Perhaps I'm reflecting on this because it comes in conjunction with a post over on Scott Eric Kaufman's site, in which, on the one hand, I was tempted to say it is always, when confronted with the charge that someone is racist or sexist or distasteful, incumbent upon us to shift the question to why is that so? or what kind of racist, sexist, or distasteful person is s/he? or, in other words, to complicate simplistic allegations. But then I think that's only always the case if we're saying something about the accused, and many times we won't, and I wonder if we should use this reasoning to argue that we should say something about every sexist, racist, or asshole.
As I applied all this to the question of who should we work on or write about, I received the email linked above from Blackwell's. And of course there are some curious choices in the list. About 2/3 of the list is English language books, and indeed, the list was compiled by "Expert Booksellers around the UK."
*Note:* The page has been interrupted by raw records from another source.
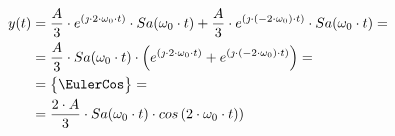 \begin{task}
\begin{align*}
y(t) &= \frac{A}{3} \cdot e^{(\jmath \cdot 2 \cdot \omega_0 \cdot t)} \cdot Sa(\omega_0 \cdot t) + \frac{A}{3} \cdot e^{(\jmath \cdot (-2 \cdot \omega_0) \cdot t)} \cdot Sa(\omega_0 \cdot t)=\\
&= \frac{A}{3} \cdot Sa(\omega_0 \cdot t) \cdot \left(e^{(\jmath \cdot 2 \cdot \omega_0 \cdot t)} + e^{(\jmath \cdot (-2 \cdot \omega_0) \cdot t)} \right)=\\
&=\begin{Bmatrix}
\EulerCos
\end{Bmatrix}=\\
&= \frac{2 \cdot A}{3} \cdot Sa(\omega_0 \cdot t) \cdot cos\left(2 \cdot \omega_0 \cdot t)\right)
\end{align*}



\end{task}

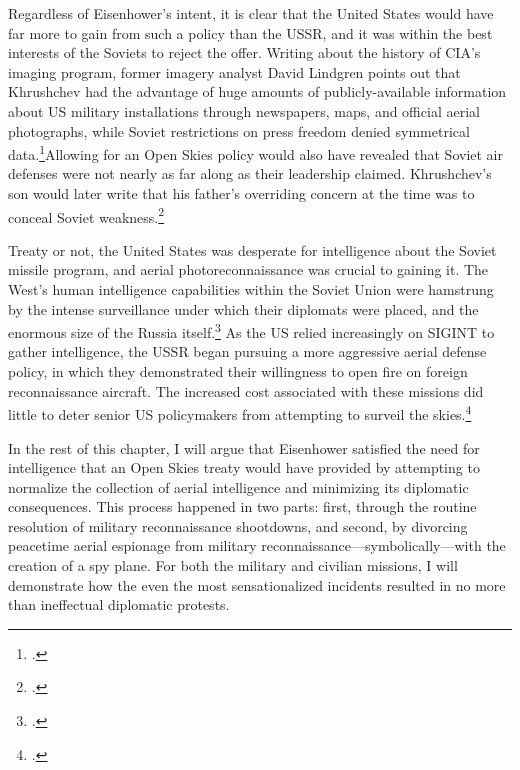 \documentclass[12pt]{article}
\begin{document}
Regardless of Eisenhower's intent, it is clear that the United States would have far more to gain from such a policy than the USSR, and it was within the best interests of the Soviets to reject the offer. Writing about the history of CIA's imaging program, former imagery analyst David Lindgren points out that Khrushchev had the advantage of huge amounts of publicly-available information about US military installations through newspapers, maps, and official aerial photographs, while Soviet restrictions on press freedom denied symmetrical data.\footcite[p.~38]{lindgren_trust_2000}Allowing for an Open Skies policy would also have revealed that Soviet air defenses were not nearly as far along as their leadership claimed. Khrushchev's son would later write that his father's overriding concern at the time was to conceal Soviet weakness.\footcite[p.~133]{brugioni_eyes_2010}

Treaty or not, the United States was desperate for intelligence about the Soviet missile program, and aerial photoreconnaissance was crucial to gaining it. The West's human intelligence capabilities within the Soviet Union were hamstrung by the intense surveillance under which their diplomats were placed, and the enormous size of the Russia itself.\footcite[p.~23]{lindgren_trust_2000} As the US relied increasingly on SIGINT to gather intelligence, the USSR began pursuing a more aggressive aerial defense policy, in which they demonstrated their willingness to open fire on foreign reconnaissance aircraft. The increased cost associated with these missions did little to deter senior US policymakers from attempting to surveil the skies.\footcite[p.~4]{pedlow_cia_1998}


In the rest of this chapter, I will argue that Eisenhower satisfied the need for intelligence that an Open Skies treaty would have provided by attempting to normalize the collection of aerial intelligence and minimizing its diplomatic consequences. This process happened in two parts: first, through the routine resolution of military reconnaissance shootdowns, and second, by divorcing peacetime aerial espionage from military reconnaissance---symbolically---with the creation of a spy plane. For both the military and civilian missions, I will demonstrate how the even the most sensationalized incidents resulted in no more than ineffectual diplomatic protests.
\end{document}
So, highlights: The Qur'an; The Bible; a small handful of novels (Ulysses, Lady Chatterly's Lover, 1984, Heart of Darkness, Brave New World: overwhelmingly British, interestingly enough); Rushdie and Fanon: surely not tokenism for postcolonials?; political philosophers from Hobbes to Rousseau (no Locke) to Paine to Mill to Gandhi; Plato, but no Aristotle; Dante, but no Shakespeare; freakin' Stowe (what, now we believe Lincoln’s putative statement about her causing the war?), but no Douglass; Sartre, but no Heidegger; The Wealth of Nations, but no Kapital; but both The Communist Manifesto and Mein Kampf (somehow I see those two ridiculously grouped together...); and in the category of critical theory, Orientalism (and Ways of Seeing--does that count?); and Freud and Darwin. Few female authors, though apparently de Beauvoir's and Wollstonecraft are meant to overcome the deficiency. A few bizarre choices--On the Road, are you kidding me? Top 50? Jonathan Livingston Seagull? Hmm. The Notebooks of Leonardo Da Vinci, a bit of a stretch?
Well, there's a reason I'm not paid to select books (and I always have a hard time narrowing down my reading list for classes); my list would be like... Who'm I kidding? I don't know where I'd put the limit.